_About this task_. Take each line of the records below that contains the string "hide" and copy it.

_Material to process_.
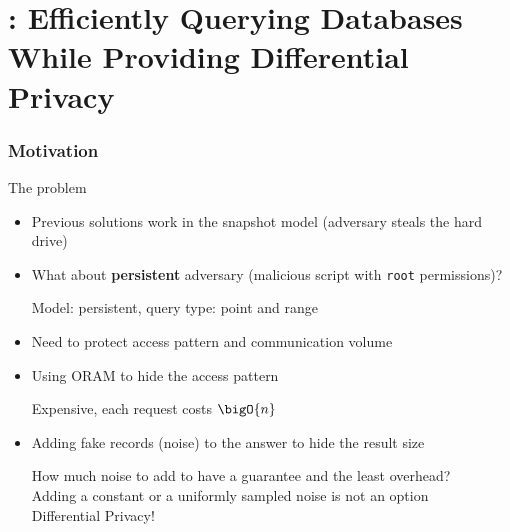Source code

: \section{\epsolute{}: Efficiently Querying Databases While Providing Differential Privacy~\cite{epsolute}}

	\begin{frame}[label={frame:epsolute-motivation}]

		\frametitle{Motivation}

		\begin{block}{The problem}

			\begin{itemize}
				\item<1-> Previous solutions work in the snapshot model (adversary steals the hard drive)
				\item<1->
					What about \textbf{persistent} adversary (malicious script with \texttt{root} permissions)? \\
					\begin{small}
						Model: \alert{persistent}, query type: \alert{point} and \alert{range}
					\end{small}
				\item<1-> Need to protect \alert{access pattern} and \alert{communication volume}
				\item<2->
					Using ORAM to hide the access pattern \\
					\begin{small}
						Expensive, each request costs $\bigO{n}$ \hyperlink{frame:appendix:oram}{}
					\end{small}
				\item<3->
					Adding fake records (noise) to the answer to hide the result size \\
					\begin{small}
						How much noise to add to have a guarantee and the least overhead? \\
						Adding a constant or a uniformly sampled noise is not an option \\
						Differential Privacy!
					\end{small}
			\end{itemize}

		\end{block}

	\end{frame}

_Reply to the task_.
					Using ORAM to hide the access pattern \\
					Adding fake records (noise) to the answer to hide the result size \\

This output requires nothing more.